Certainly it can go overboard. We can allow ourselves to become nothing less than a doormat or treat others in that manner.
However, it is great to be able to contribute.
Who doesn’t want to?
This brings me to the thought of how we allow those who are weak and possibly dying a place in this world.
Philip Yancey in Helping The Hurting, quoted from his devotional book Grace Notes, comments that “we live in a culture that has no natural ‘place’ for sick people. We put them out of sight, behind the walls of hospitals and nursing homes. We make them lie in beds, with nothing to occupy their time but the remote control devices that operate the television sets. We even give them the telling label ‘invalid’ (try pronouncing it a different way: in-val-id). We who are friends and loved ones of sick people must look for ways to help them preserve a sense of place.”
In our church, our particular body of Christ in Qualicum Beach gathering together, have a policy, or at least we try to, of giving everyone a job.
Many other churches do the same.
The thought is that everyone has something to contribute, no matter who they are.
To be part of the fellowship, and to feel like they are, people want to give of themselves in some way, as well as receive from others.

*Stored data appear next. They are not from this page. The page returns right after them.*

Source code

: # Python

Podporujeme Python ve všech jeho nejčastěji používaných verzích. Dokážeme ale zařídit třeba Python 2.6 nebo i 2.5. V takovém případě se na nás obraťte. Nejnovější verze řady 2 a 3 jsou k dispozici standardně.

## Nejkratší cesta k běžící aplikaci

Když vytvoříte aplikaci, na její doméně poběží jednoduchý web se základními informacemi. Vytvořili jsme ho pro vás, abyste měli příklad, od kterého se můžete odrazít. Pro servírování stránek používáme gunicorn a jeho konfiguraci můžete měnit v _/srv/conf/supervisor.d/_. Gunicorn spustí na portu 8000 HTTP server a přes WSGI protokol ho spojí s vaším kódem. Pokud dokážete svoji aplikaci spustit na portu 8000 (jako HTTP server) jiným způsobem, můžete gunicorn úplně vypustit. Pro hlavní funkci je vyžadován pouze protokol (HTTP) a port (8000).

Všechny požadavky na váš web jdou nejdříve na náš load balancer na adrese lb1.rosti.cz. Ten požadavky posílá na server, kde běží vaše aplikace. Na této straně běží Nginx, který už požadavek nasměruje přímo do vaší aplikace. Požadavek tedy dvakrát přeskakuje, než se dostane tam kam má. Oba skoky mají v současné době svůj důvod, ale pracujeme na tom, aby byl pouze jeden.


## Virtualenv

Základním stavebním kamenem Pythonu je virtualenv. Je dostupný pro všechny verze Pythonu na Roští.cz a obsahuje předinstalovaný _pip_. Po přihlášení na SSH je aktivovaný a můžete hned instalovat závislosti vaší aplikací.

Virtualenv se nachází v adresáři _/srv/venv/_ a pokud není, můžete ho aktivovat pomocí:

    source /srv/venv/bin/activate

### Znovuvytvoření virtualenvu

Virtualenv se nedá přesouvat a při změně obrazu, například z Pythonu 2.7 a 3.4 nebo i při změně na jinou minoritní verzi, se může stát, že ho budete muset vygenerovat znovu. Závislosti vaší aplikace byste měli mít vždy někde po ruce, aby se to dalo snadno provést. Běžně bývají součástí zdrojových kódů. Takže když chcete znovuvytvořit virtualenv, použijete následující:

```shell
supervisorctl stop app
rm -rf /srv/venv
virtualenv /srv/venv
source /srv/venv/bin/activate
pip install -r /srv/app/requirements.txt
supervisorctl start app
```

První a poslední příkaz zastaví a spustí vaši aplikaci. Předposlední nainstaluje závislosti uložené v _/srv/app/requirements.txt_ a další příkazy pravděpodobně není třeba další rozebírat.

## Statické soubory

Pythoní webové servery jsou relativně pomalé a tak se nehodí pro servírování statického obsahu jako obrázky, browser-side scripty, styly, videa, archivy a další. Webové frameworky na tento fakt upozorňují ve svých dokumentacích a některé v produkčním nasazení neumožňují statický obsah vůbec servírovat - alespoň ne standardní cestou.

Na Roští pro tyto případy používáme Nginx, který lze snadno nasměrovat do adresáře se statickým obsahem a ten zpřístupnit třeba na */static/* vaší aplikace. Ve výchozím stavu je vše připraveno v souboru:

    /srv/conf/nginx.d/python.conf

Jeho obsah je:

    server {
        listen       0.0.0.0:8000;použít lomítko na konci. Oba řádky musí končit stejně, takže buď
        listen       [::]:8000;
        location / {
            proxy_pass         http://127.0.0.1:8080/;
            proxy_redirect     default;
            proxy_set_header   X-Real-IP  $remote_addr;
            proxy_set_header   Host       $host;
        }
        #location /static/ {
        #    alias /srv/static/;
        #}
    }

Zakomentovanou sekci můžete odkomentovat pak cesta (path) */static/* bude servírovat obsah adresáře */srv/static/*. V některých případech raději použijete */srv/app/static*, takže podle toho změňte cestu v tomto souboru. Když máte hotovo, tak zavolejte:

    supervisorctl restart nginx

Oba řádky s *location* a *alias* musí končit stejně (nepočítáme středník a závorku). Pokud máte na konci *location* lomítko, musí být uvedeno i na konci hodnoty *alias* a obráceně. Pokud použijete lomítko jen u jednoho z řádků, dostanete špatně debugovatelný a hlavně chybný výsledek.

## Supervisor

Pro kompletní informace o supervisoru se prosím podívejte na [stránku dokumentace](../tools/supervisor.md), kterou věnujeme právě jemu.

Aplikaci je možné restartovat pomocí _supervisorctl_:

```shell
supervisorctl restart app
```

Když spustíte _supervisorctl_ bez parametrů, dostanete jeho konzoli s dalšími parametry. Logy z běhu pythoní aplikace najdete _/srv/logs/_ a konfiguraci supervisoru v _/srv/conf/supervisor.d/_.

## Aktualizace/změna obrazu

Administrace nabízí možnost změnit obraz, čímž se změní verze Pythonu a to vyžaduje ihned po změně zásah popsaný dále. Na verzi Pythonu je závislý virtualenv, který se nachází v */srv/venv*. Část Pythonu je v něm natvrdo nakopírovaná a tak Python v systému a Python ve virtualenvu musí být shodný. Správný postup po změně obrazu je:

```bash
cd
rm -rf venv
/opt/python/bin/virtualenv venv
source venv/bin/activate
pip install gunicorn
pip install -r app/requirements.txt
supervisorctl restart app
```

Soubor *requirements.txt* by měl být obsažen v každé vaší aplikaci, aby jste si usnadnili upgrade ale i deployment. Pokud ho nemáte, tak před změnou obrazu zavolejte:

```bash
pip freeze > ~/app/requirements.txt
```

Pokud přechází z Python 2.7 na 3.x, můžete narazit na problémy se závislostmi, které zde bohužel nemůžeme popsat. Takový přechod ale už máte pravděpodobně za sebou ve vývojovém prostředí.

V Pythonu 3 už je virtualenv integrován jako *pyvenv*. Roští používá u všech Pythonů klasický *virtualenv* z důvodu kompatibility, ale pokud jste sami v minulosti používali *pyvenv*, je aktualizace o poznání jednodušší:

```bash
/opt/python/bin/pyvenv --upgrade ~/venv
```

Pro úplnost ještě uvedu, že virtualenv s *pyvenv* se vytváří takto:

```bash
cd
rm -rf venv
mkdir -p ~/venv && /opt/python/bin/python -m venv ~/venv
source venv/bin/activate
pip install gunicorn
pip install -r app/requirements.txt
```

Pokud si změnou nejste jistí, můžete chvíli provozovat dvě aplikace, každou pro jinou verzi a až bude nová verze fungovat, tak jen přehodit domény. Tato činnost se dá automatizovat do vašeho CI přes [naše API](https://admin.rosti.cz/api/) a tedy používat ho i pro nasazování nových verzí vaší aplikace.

One day, a 94-year-old member of the church was putting tablecloths out for lunch which was to be after church. Someone came up to her and offered to help. She said no thanks; that was her job to do.
Everyone, from young to old, has much to give if we will only let them have the dignity of contributing.
It takes humility from God to allow another place by allowing him or her the opportunity of giving whether it is a small gift of mercy or something different.
We all have place, or at least we are meant to.
When another with less strength than you wants to offer you something in love, care, and generosity, receive it with gratitude and the understanding that all good gifts come from God.
When you have little strength, there is still something and much to bring and you will find that this brings dignity and a sense of well being even when everything around you and many tell you differently.
May we have the humility to receive as well as give in the name of the Lord our God. People are precious.
God has made us, each one, very precious in His sight.
God means for us to have and give others place in our lives, in this world, in eternity itself.